▶ **Exercise**: Check each line of the entries. Copy the ones that contain the string "ACCEPT".
•••••
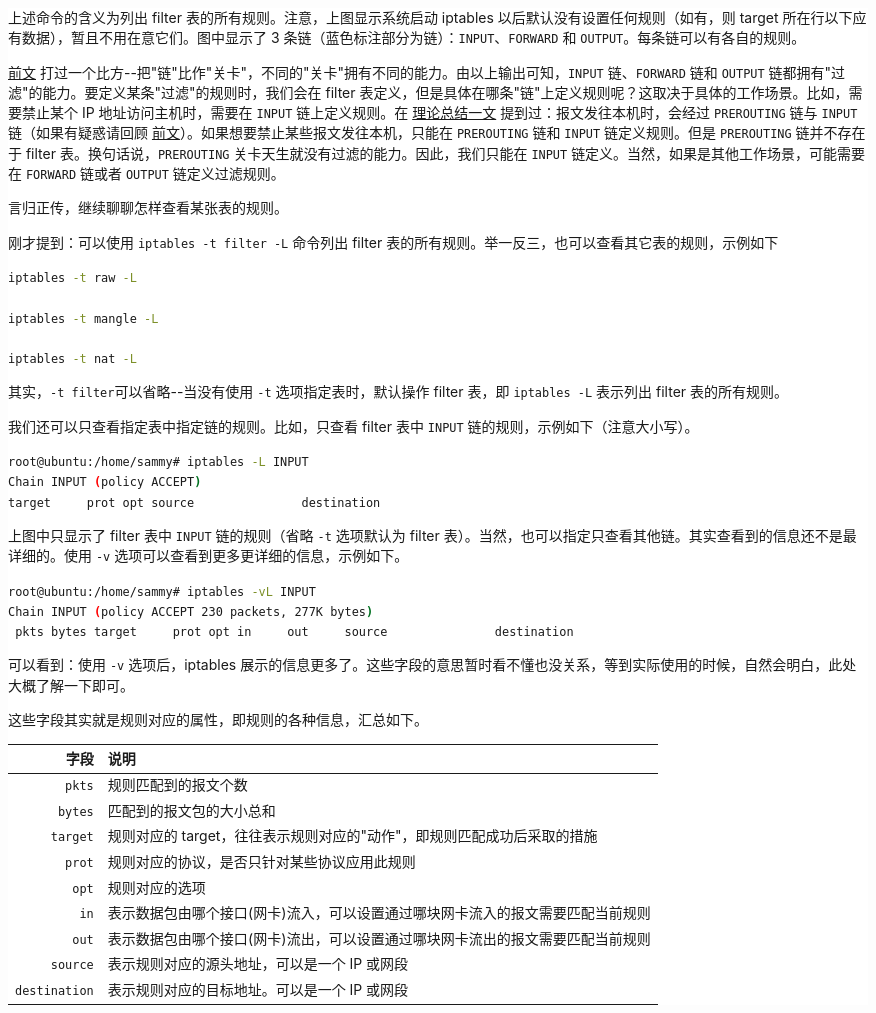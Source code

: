 上述命令的含义为列出 filter 表的所有规则。注意，上图显示系统启动 iptables 以后默认没有设置任何规则（如有，则 target 所在行以下应有数据），暂且不用在意它们。图中显示了 3 条链（蓝色标注部分为链）：`INPUT`、`FORWARD` 和 `OUTPUT`。每条链可以有各自的规则。

[前文][iptables-01-concepts] 打过一个比方--把"链"比作"关卡"，不同的"关卡"拥有不同的能力。由以上输出可知，`INPUT` 链、`FORWARD` 链和 `OUTPUT` 链都拥有"过滤"的能力。要定义某条"过滤"的规则时，我们会在 filter 表定义，但是具体在哪条"链"上定义规则呢？这取决于具体的工作场景。比如，需要禁止某个 IP 地址访问主机时，需要在 `INPUT` 链上定义规则。在 [理论总结一文][iptables-01-concepts] 提到过：报文发往本机时，会经过 `PREROUTING` 链与 `INPUT` 链（如果有疑惑请回顾 [前文][iptables-01-concepts]）。如果想要禁止某些报文发往本机，只能在 `PREROUTING` 链和 `INPUT` 链定义规则。但是 `PREROUTING` 链并不存在于 filter 表。换句话说，`PREROUTING` 关卡天生就没有过滤的能力。因此，我们只能在 `INPUT` 链定义。当然，如果是其他工作场景，可能需要在 `FORWARD` 链或者 `OUTPUT` 链定义过滤规则。

言归正传，继续聊聊怎样查看某张表的规则。

刚才提到：可以使用 `iptables -t filter -L` 命令列出 filter 表的所有规则。举一反三，也可以查看其它表的规则，示例如下

```bash
iptables -t raw -L

iptables -t mangle -L

iptables -t nat -L
```

其实，`-t filter`可以省略--当没有使用 `-t` 选项指定表时，默认操作 filter 表，即 `iptables -L` 表示列出 filter 表的所有规则。

我们还可以只查看指定表中指定链的规则。比如，只查看 filter 表中 `INPUT` 链的规则，示例如下（注意大小写）。

```bash
root@ubuntu:/home/sammy# iptables -L INPUT
Chain INPUT (policy ACCEPT)
target     prot opt source               destination
```

上图中只显示了 filter 表中 `INPUT` 链的规则（省略 `-t` 选项默认为 filter 表）。当然，也可以指定只查看其他链。其实查看到的信息还不是最详细的。使用 `-v` 选项可以查看到更多更详细的信息，示例如下。

```bash
root@ubuntu:/home/sammy# iptables -vL INPUT
Chain INPUT (policy ACCEPT 230 packets, 277K bytes)
 pkts bytes target     prot opt in     out     source               destination
```

可以看到：使用 `-v` 选项后，iptables 展示的信息更多了。这些字段的意思暂时看不懂也没关系，等到实际使用的时候，自然会明白，此处大概了解一下即可。

这些字段其实就是规则对应的属性，即规则的各种信息，汇总如下。

|          字段 | 说明                                                                           |
| ------------: | :----------------------------------------------------------------------------- |
|        `pkts` | 规则匹配到的报文个数                                                           |
|       `bytes` | 匹配到的报文包的大小总和                                                       |
|      `target` | 规则对应的 target，往往表示规则对应的"动作"，即规则匹配成功后采取的措施        |
|        `prot` | 规则对应的协议，是否只针对某些协议应用此规则                                   |
|         `opt` | 规则对应的选项                                                                 |
|          `in` | 表示数据包由哪个接口(网卡)流入，可以设置通过哪块网卡流入的报文需要匹配当前规则 |
|         `out` | 表示数据包由哪个接口(网卡)流出，可以设置通过哪块网卡流出的报文需要匹配当前规则 |
|      `source` | 表示规则对应的源头地址，可以是一个 IP 或网段                                   |
| `destination` | 表示规则对应的目标地址。可以是一个 IP 或网段                                   |


[iptables series]: /tag/iptables/
[iptables-01-concepts]: /2020/12/03/iptables-01-concepts/
[iptables 详解（2）：iptables 实际操作之规则查询]: http://www.zsythink.net/archives/1493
•••••
▶ **Solution to the problem**:
Chain INPUT (policy ACCEPT)
Chain INPUT (policy ACCEPT 230 packets, 277K bytes)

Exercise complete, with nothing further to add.